Sparks flew during a panel discussion at a recent meeting of the Ontario Securities Commission when the topic of eliminating mutual fund trailing commissions was tossed onto the debate table. It’s hardly a novel talking point, as an overhaul of Canada’s mutual fund fees has been long overdue. But not surprisingly, there is fierce division over making radical changes to Canada’s current mutual fund fee structure.
What’s at stake? For starters, boatloads of money. Numerous published research studies already show that Canadians, on average, have the highest mutual fund fees in the world—our annual management expense ratios (MERs) range between 2% to 3%. Most of that cost covers investment management and operating expenses for funds, while about 1% goes to advisers in exchange for ongoing service in the form of trailing commissions (also commonly known as a “trailers”). The latest statistics provided by the Canadian Securities Administrators (CSA) showed that in 2011 mutual fund investors paid $4.6 billion in trailing commissions to advisers and their firms, representing 34% of total revenue from MERs for that year.
One of the arguments you’ll hear in favour of trailers is that investors, of course, are receiving valuable advice from their advisers. While that could be true (also keeping in mind that dispensing advice shouldn’t merely constitute setting asset allocations and buying funds on behalf of a client), it’s entirely simplistic and convenient to solely frame it that way. For starters, these trailers are embedded within the MER, meaning most mutual fund investors probably aren’t even aware of the arrangement. Don’t get me wrong, advisers deserve to get paid. But don’t investors deserve to have the nature of that payment explained to them explicitly before any funds are purchased? (As it stands, advisers in Canada aren’t required to bring this up unless you ask, and arguably many mutual investors aren’t even aware that advisers’ advice isn’t free.)
The CSA is certainly pursuing a new path. The organization to date has been pushing for regulatory changes that would improve transparency of fund fees for investors, but now the issue of ending trailer fees altogether is on their radar. Why wouldn’t it be, as other major countries have already adopted fundamental changes designed to protect mutual fund investors. Leading the way are the United Kingdom and Australia, which have banned adviser commissions set by financial product providers or embedded in financial products.

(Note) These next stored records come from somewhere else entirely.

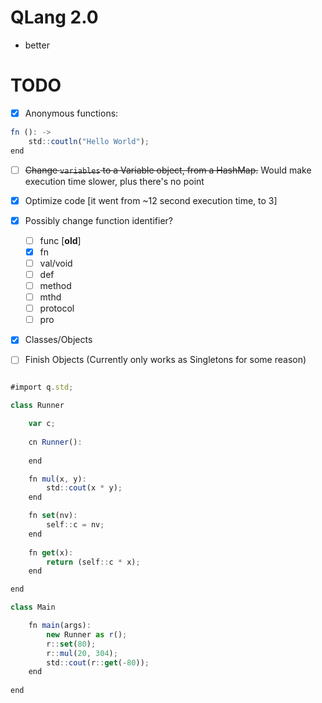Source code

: # QLang 2.0

- better


# TODO

 - [x] Anonymous functions:

```js
fn (): -> 
	std::coutln("Hello World"); 
end
```

 - [ ] ~~Change `variables` to a Variable object, from a HashMap.~~ Would make execution time slower, plus there's no point
- [x] Optimize code \[it went from ~12 second execution time, to 3\] 

 - [x] Possibly change function identifier?
	 - [ ] func \[**old**\]
	 - [x] fn
	 - [ ] val/void
	 - [ ] def
	 - [ ] method
	 - [ ] mthd
	 - [ ] protocol
	 - [ ] pro
 - [x] Classes/Objects
 - [ ] Finish Objects (Currently only works as Singletons for some reason)
```js

#import q.std;

class Runner

	var c;
	
	cn Runner():
	
	end

	fn mul(x, y):
		std::cout(x * y);
	end

	fn set(nv):
		self::c = nv;
	end
	
	fn get(x):
		return (self::c * x);
	end

end

class Main

	fn main(args):
		new Runner as r();
		r::set(80);
		r::mul(20, 304);
		std::cout(r::get(-80));
	end
	
end
```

Bear in mind, too, that it’s not just the hidden cost of embedded commissions that makes Canada’s current fee structure system so ripe for criticism. Embedded or not, commissioned advice by its very nature constitutes an inherent conflict of interest. Ken Kivenko, of the Small Investor Protection Association, is no shrinking violet when it comes to airing his grievances about this issue. “Trailer commissions create the perfect misalignment of advisers incentives with investors’ best interests,” he writes on his website CanadianFundWatch.com.
Kivenko draws a colourful analogy between what he calls “adviser misbehaviour” and fast food servers who try to super-size your meal order. In the case of cashiers who pressure you to order fries or a larger beverage, they’re basically encouraging you to do something that lines their cash register with more of your money at the cost of your health. Likewise, Kivenko says, advisers work within a system that encourages them to sell you the most expense mutual fund products on the market because they’ll get a larger commission fee in return; in short, compensation drives advice, and investors are getting short-changed and their portfolios are suffering as a result.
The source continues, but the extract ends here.